Identity On The Blockchain
This week’s hot topic - Identity on the Blockchain
Currently, identification certificates take many different forms, including passports, driver licenses, birth certificates, bank cards, Medicare cards, etc. For most readers, this personal information is most likely stored in many places, including your bank, your employer and your insurance company or on any online software subscription such as Facebook, Uber, Spotify or Netflix. If any one of these intermediaries is compromised, individuals stand to have their personal information exploited by wrongdoers.
Two recent examples of this are when Equifax had a data breach that compromised the personal data of 145.5mn users, and when Cambridge Analytica improperly accessed data from Facebook which is now reported to have effected 87mn users.
Blockchain has a unique solution to solving security of personal information dubbed, ‘self sovereign ID’. The idea is that this digital identification will have a unique public key (sting of letters and numbers, e.g. ID04xcgFtY675H6dcm253d3). When this public key is shared by the user and signed with their private key (similar but never shared), any third party can verify the users identify on the blockchain without accessing and storing all their private information. How this looks in reality is rather than uploading passports, licenses and other documentation to third parties, users will simply submit their public key which can be matched against an immutable ledger to provide the required level of identification.

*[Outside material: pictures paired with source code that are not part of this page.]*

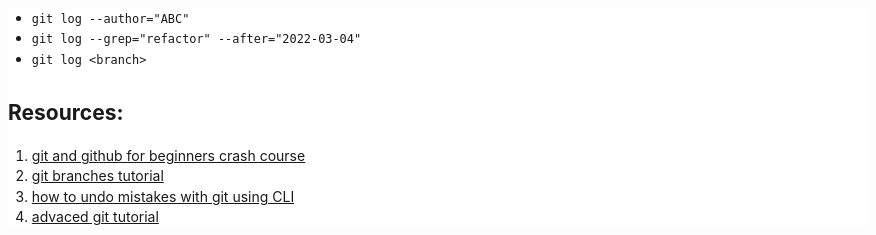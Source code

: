 - `git log --author="ABC"`
- `git log --grep="refactor" --after="2022-03-04"`
- `git log <branch>`

  
## Resources:

1. [git and github for beginners crash course](https://www.youtube.com/watch?v=RGOj5yH7evk&ab_channel=freeCodeCamp.org)
2. [git branches tutorial](https://www.youtube.com/watch?v=e2IbNHi4uCI&list=PLK9vszOhGRSZnsLf6EAAkA7HeEux0LYNI&index=3&ab_channel=freeCodeCamp.org)
3. [how to undo mistakes with git using CLI](https://www.youtube.com/watch?v=lX9hsdsAeTk&list=PLK9vszOhGRSZnsLf6EAAkA7HeEux0LYNI&index=2&ab_channel=freeCodeCamp.org)
4. [advaced git tutorial](https://www.youtube.com/watch?v=qsTthZi23VE&list=PLK9vszOhGRSZnsLf6EAAkA7HeEux0LYNI&index=5&ab_channel=freeCodeCamp.org)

Cybersecurity Ventures published in its 2017 report that the cost of cybercrime to the global economy was $3 trillion in 2015 and will grow to $6 trillion by 2021. Self sovereign ID is a clever way to give back full control of identity to users and remove vulnerabilities and trust placed in third party sites. However, in order to be successfully implemented and reach critical levels of adoption, it requires adoption from users, merchants, global governments and others which is no easy task.
With some early players building solutions to solve this problem, including Civic, Identitii and Sovrin, it is only a matter of time before users have access to a better mechanism for controlling their digital identity.